# Have you seen this problem?



## JohnD83 (Mar 4, 2006)

I have a LIfe-Like 1/32 Nascar slot car set with Maxx Traction. Both cars had been broekn by my kids so the set wasnt used for year. I just bought two new cars today. The problem is the cars wont budge. If I lift the rear tires slightly, they spin like crazy. Let the car lay flat and they stop. In some cases, the car will move for a few track sections, then stop dead again, even though if I lift the car on that track section, the wheels move fine. 

HELP.


----------



## jimbo-slots (Feb 28, 2006)

John,
Check the position of the pick up braids in the front. They may have to be adjusted.
Jim


----------



## NHawk52 (May 16, 2005)

I have that same problem often with my LL HO's - usually when the track rails and/or shoes are dirty.


----------



## ParkRNDL (Mar 20, 2002)

I just picked up a LL set at a thrift store today, and it acts pretty much the same way after it sat for who knows how long in somebody's basement. Clean the track rails and you'll see a difference after running a few laps.

--rick


----------



## okracer (Mar 11, 2002)

its the rails they need to be cleaned take a quarter and rub it along the rails all the way around the track then try it they should run


----------



## coach61 (Sep 6, 2004)

okracer said:


> its the rails they need to be cleaned take a quarter and rub it along the rails all the way around the track then try it they should run



A 
QUARTER!!! I"m married where in the heck am I gonna geta quarter?

Dave :tongue:


----------



## roadrner (Jul 21, 1999)

coach61 said:


> A
> QUARTER!!! I"m married where in the heck am I gonna geta quarter?
> 
> Dave :tongue:


Send me your addy Dave, I'll loan you one.
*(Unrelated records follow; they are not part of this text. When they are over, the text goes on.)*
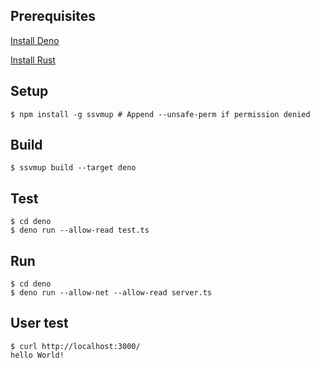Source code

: ## Prerequisites

[Install Deno](https://deno.land/manual/getting_started/installation)

[Install Rust](https://www.rust-lang.org/tools/install)

## Setup

```
$ npm install -g ssvmup # Append --unsafe-perm if permission denied
```

## Build

```
$ ssvmup build --target deno
```

## Test

```
$ cd deno
$ deno run --allow-read test.ts
```

## Run

```
$ cd deno
$ deno run --allow-net --allow-read server.ts
```

## User test

```
$ curl http://localhost:3000/
hello World!
```
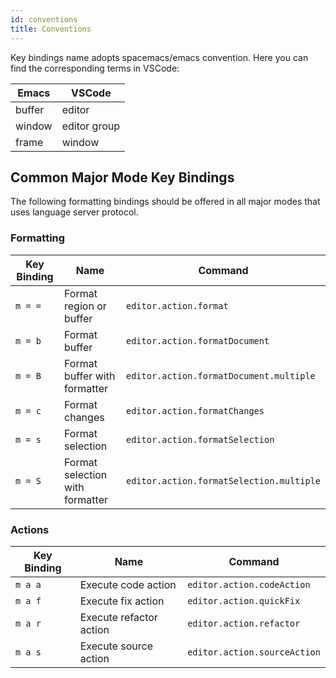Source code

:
 ```yaml
---
id: conventions
title: Conventions
---
```


Key bindings name adopts spacemacs/emacs convention. Here you can find the
corresponding terms in VSCode:

| Emacs  | VSCode       |
| ------ | ------------ |
| buffer | editor       |
| window | editor group |
| frame  | window       |

## Common Major Mode Key Bindings

The following formatting bindings should be offered in all major modes that uses language server protocol.

### Formatting

| Key Binding | Name                            | Command                                  |
| ----------- | ------------------------------- | ---------------------------------------- |
| `m = =`     | Format region or buffer         | `editor.action.format`                   |
| `m = b`     | Format buffer                   | `editor.action.formatDocument`           |
| `m = B`     | Format buffer with formatter    | `editor.action.formatDocument.multiple`  |
| `m = c`     | Format changes                  | `editor.action.formatChanges`            |
| `m = s`     | Format selection                | `editor.action.formatSelection`          |
| `m = S`     | Format selection with formatter | `editor.action.formatSelection.multiple` |

### Actions

| Key Binding | Name                    | Command                      |
| ----------- | ----------------------- | ---------------------------- |
| `m a a`     | Execute code action     | `editor.action.codeAction`   |
| `m a f`     | Execute fix action      | `editor.action.quickFix`     |
| `m a r`     | Execute refactor action | `editor.action.refactor`     |
| `m a s`     | Execute source action   | `editor.action.sourceAction` |
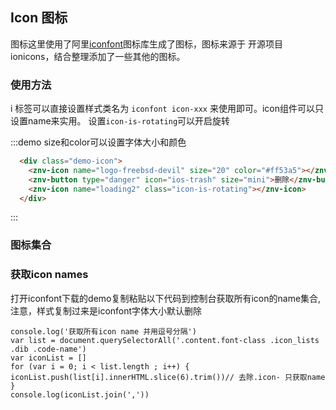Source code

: ## Icon 图标

<template>
    <div class="global-anchor">
      <znv-anchor :scroll-offset="100">
        <znv-anchor-link href="#shi-yong-fang-fa" title="使用方法"></znv-anchor-link>
        <znv-anchor-link href="#tu-biao-ji-he" title="图标集合"></znv-anchor-link>
        <znv-anchor-link href="#huo-quicon-names" title="获取icon names"></znv-anchor-link>
      </znv-anchor>
    </div>
</template>

图标这里使用了阿里[iconfont](https://www.iconfont.cn/)图标库生成了图标，图标来源于
开源项目 ionicons，结合整理添加了一些其他的图标。


### 使用方法

i 标签可以直接设置样式类名为 `iconfont icon-xxx` 来使用即可。icon组件可以只设置name来实用。 设置`icon-is-rotating`可以开启旋转

:::demo size和color可以设置字体大小和颜色
```html
  <div class="demo-icon">
    <znv-icon name="logo-freebsd-devil" size="20" color="#ff53a5"></znv-icon>
    <znv-button type="danger" icon="ios-trash" size="mini">删除</znv-button>
    <znv-icon name="loading2" class="icon-is-rotating"></znv-icon>
  </div>
```
:::

### 图标集合

<template>
    <ul class="icon-list">
      <li v-for="name in $icon" :key="name" class="list-complete-item">
        <span>
          <i :class="['iconfont' , 'icon-'+name]"></i>
          <span class="icon-name">{{ name }}</span>
        </span>
      </li>
    </ul>
</template>

### 获取icon names

打开iconfont下载的demo复制粘贴以下代码到控制台获取所有icon的name集合,注意，样式复制过来是iconfont字体大小默认删除

    console.log('获取所有icon name 并用逗号分隔')
    var list = document.querySelectorAll('.content.font-class .icon_lists .dib .code-name')
    var iconList = []
    for (var i = 0; i < list.length ; i++) {
    iconList.push(list[i].innerHTML.slice(6).trim())// 去除.icon- 只获取name
    }
    console.log(iconList.join(','))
But i'll need it back by next week to clean my track.  Dave


----------



## Stoosh (Feb 13, 2006)

A little WD40 won't hurt, it will take off all the oxidation from the rails and clean the plastic. This is what I use and have had nothing but good clean current around my whole track. Do not saturate the track, just spray it on a lint free cloth and wipe it down (especially the rails) then follow up with a dry cloth. You may need to let it sit for about an hour. But after a few pushes of the car, it should be good and smooth depending on the connections. I also clean each and every connection with a wire brush on a Dremel, before I connect the track for use.


----------